Mayor Patrick Rosenello said with the city being an island it is "unrealistic," to have lifeguards at every place a person could swim. He said the area where the signs have been installed is a popular location for fishing or to launch kayaks or other watercraft, but that it is not where people should be swimming, especially without lifeguards present.

The signs say "Unprotected beach. Sudden drop-off" and "Deadly currents.
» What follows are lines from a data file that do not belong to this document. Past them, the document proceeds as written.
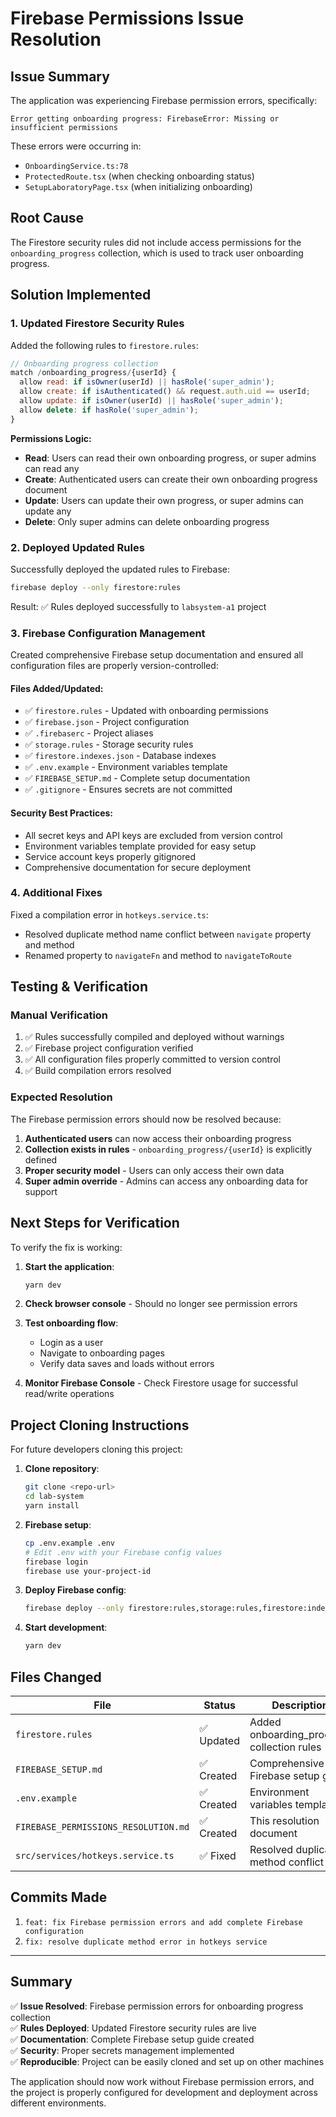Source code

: # Firebase Permissions Issue Resolution

## Issue Summary

The application was experiencing Firebase permission errors, specifically:
```
Error getting onboarding progress: FirebaseError: Missing or insufficient permissions
```

These errors were occurring in:
- `OnboardingService.ts:78`
- `ProtectedRoute.tsx` (when checking onboarding status)
- `SetupLaboratoryPage.tsx` (when initializing onboarding)

## Root Cause

The Firestore security rules did not include access permissions for the `onboarding_progress` collection, which is used to track user onboarding progress.

## Solution Implemented

### 1. Updated Firestore Security Rules

Added the following rules to `firestore.rules`:

```javascript
// Onboarding progress collection
match /onboarding_progress/{userId} {
  allow read: if isOwner(userId) || hasRole('super_admin');
  allow create: if isAuthenticated() && request.auth.uid == userId;
  allow update: if isOwner(userId) || hasRole('super_admin');
  allow delete: if hasRole('super_admin');
}
```

**Permissions Logic:**
- **Read**: Users can read their own onboarding progress, or super admins can read any
- **Create**: Authenticated users can create their own onboarding progress document
- **Update**: Users can update their own progress, or super admins can update any
- **Delete**: Only super admins can delete onboarding progress

### 2. Deployed Updated Rules

Successfully deployed the updated rules to Firebase:
```bash
firebase deploy --only firestore:rules
```

Result: ✅ Rules deployed successfully to `labsystem-a1` project

### 3. Firebase Configuration Management

Created comprehensive Firebase setup documentation and ensured all configuration files are properly version-controlled:

#### Files Added/Updated:
- ✅ `firestore.rules` - Updated with onboarding permissions
- ✅ `firebase.json` - Project configuration
- ✅ `.firebaserc` - Project aliases  
- ✅ `storage.rules` - Storage security rules
- ✅ `firestore.indexes.json` - Database indexes
- ✅ `.env.example` - Environment variables template
- ✅ `FIREBASE_SETUP.md` - Complete setup documentation
- ✅ `.gitignore` - Ensures secrets are not committed

#### Security Best Practices:
- All secret keys and API keys are excluded from version control
- Environment variables template provided for easy setup
- Service account keys properly gitignored
- Comprehensive documentation for secure deployment

### 4. Additional Fixes

Fixed a compilation error in `hotkeys.service.ts`:
- Resolved duplicate method name conflict between `navigate` property and method
- Renamed property to `navigateFn` and method to `navigateToRoute`

## Testing & Verification

### Manual Verification
1. ✅ Rules successfully compiled and deployed without warnings
2. ✅ Firebase project configuration verified
3. ✅ All configuration files properly committed to version control
4. ✅ Build compilation errors resolved

### Expected Resolution
The Firebase permission errors should now be resolved because:

1. **Authenticated users** can now access their onboarding progress
2. **Collection exists in rules** - `onboarding_progress/{userId}` is explicitly defined
3. **Proper security model** - Users can only access their own data
4. **Super admin override** - Admins can access any onboarding data for support

## Next Steps for Verification

To verify the fix is working:

1. **Start the application**:
   ```bash
   yarn dev
   ```

2. **Check browser console** - Should no longer see permission errors

3. **Test onboarding flow**:
   - Login as a user
   - Navigate to onboarding pages
   - Verify data saves and loads without errors

4. **Monitor Firebase Console** - Check Firestore usage for successful read/write operations

## Project Cloning Instructions

For future developers cloning this project:

1. **Clone repository**:
   ```bash
   git clone <repo-url>
   cd lab-system
   yarn install
   ```

2. **Firebase setup**:
   ```bash
   cp .env.example .env
   # Edit .env with your Firebase config values
   firebase login
   firebase use your-project-id
   ```

3. **Deploy Firebase config**:
   ```bash
   firebase deploy --only firestore:rules,storage:rules,firestore:indexes
   ```

4. **Start development**:
   ```bash
   yarn dev
   ```

## Files Changed

| File | Status | Description |
|------|--------|-------------|
| `firestore.rules` | ✅ Updated | Added onboarding_progress collection rules |
| `FIREBASE_SETUP.md` | ✅ Created | Comprehensive Firebase setup guide |
| `.env.example` | ✅ Created | Environment variables template |
| `FIREBASE_PERMISSIONS_RESOLUTION.md` | ✅ Created | This resolution document |
| `src/services/hotkeys.service.ts` | ✅ Fixed | Resolved duplicate method conflict |

## Commits Made

1. `feat: fix Firebase permission errors and add complete Firebase configuration`
2. `fix: resolve duplicate method error in hotkeys service`

---

## Summary

✅ **Issue Resolved**: Firebase permission errors for onboarding progress collection  
✅ **Rules Deployed**: Updated Firestore security rules are live  
✅ **Documentation**: Complete Firebase setup guide created  
✅ **Security**: Proper secrets management implemented  
✅ **Reproducible**: Project can be easily cloned and set up on other machines  

The application should now work without Firebase permission errors, and the project is properly configured for development and deployment across different environments.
Real risk of drowning."

The family of George Bradley Smith, a 54-year-old man who drowned in 2012, is seeking to close that area of the beach where two other people also drowned in 2009.
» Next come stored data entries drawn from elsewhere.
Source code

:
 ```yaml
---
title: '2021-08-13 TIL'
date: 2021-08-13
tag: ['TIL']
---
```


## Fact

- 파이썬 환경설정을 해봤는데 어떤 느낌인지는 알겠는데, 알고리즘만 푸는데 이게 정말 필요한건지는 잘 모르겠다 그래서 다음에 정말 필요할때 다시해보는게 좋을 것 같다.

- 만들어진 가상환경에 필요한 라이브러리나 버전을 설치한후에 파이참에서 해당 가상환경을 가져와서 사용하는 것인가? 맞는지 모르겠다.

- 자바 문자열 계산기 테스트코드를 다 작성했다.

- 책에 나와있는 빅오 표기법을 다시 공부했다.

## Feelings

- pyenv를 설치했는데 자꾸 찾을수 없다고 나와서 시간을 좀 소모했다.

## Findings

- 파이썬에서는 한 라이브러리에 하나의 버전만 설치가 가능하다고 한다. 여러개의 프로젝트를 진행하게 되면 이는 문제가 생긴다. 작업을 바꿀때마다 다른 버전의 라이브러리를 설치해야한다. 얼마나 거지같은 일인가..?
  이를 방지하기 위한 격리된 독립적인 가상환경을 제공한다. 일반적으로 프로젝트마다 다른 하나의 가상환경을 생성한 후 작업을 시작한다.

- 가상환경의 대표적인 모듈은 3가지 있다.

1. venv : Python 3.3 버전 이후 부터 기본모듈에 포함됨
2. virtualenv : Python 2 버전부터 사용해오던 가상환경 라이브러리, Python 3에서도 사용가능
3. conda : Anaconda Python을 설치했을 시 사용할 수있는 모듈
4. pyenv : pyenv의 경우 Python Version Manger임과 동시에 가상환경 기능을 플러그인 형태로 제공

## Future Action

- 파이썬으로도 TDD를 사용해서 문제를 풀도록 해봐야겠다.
Smith was walking near 2nd Street and Ocean Avenue when the sand "dropped off."

Rosenello said the lawsuit was not the direct cause of the new signage but added, "I'd be lying if I said it wasn't on our mind."
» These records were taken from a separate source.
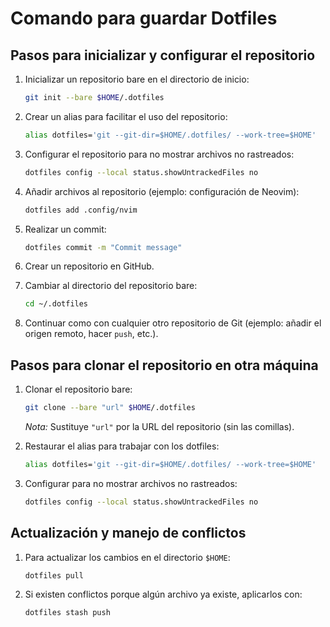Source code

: # Comando para guardar Dotfiles

## Pasos para inicializar y configurar el repositorio

1. Inicializar un repositorio bare en el directorio de inicio:
   ```bash
   git init --bare $HOME/.dotfiles
   ```

2. Crear un alias para facilitar el uso del repositorio:
   ```bash
   alias dotfiles='git --git-dir=$HOME/.dotfiles/ --work-tree=$HOME'
   ```

3. Configurar el repositorio para no mostrar archivos no rastreados:
   ```bash
   dotfiles config --local status.showUntrackedFiles no
   ```

4. Añadir archivos al repositorio (ejemplo: configuración de Neovim):
   ```bash
   dotfiles add .config/nvim
   ```

5. Realizar un commit:
   ```bash
   dotfiles commit -m "Commit message"
   ```

6. Crear un repositorio en GitHub.

7. Cambiar al directorio del repositorio bare:
   ```bash
   cd ~/.dotfiles
   ```

8. Continuar como con cualquier otro repositorio de Git (ejemplo: añadir el origen remoto, hacer `push`, etc.).

## Pasos para clonar el repositorio en otra máquina

1. Clonar el repositorio bare:
   ```bash
   git clone --bare "url" $HOME/.dotfiles
   ```
   *Nota:* Sustituye `"url"` por la URL del repositorio (sin las comillas).

2. Restaurar el alias para trabajar con los dotfiles:
   ```bash
   alias dotfiles='git --git-dir=$HOME/.dotfiles/ --work-tree=$HOME'
   ```

3. Configurar para no mostrar archivos no rastreados:
   ```bash
   dotfiles config --local status.showUntrackedFiles no
   ```

## Actualización y manejo de conflictos

1. Para actualizar los cambios en el directorio `$HOME`:
   ```bash
   dotfiles pull
   ```

2. Si existen conflictos porque algún archivo ya existe, aplicarlos con:
   ```bash
   dotfiles stash push
   ```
Saying that the safety of swimmers is very important, Rosenello believes the lawyers for Smith's family are "clouding the message" about swimming in the ocean.

"The Atlantic Ocean is a wilderness," he said. "It's inherently a place where you have to be cautious."

The mayor added, "We do provide limited guarded areas where we feel that it can be a safe place to enter the ocean if you follow the rules and regulations."

People who swim where there are no lifeguards, Rosenello said, "are taking your life into your own hands."

Lifeguards are not a guarantee of safety but the mayor said "The vast majority of drownings have occurred after hours on beaches that otherwise are guarded. The facts don't back up the claims that the inlet area is inherently more dangerous."

For as much as the city wants to keep people safe, the mayor said there is only so much they can do to stop people from doing what they want.

"If you walk for 20 minutes in any direction you are going to encounter tidal waters," he said.

That can include areas like the beaches, jetties, and bulkheads. He said people asking for barriers to keep people away from what they perceive to be the dangerous areas are "physically impossible," and also not something people should want.

"Millions and millions and millions of people safely enjoy these natural areas," the mayor said.

"On this island it's been generations since someone has drowned on a guarded beach," the mayor said. "Unfortunately every single summer people die on unguarded beaches or guarded beaches after hours."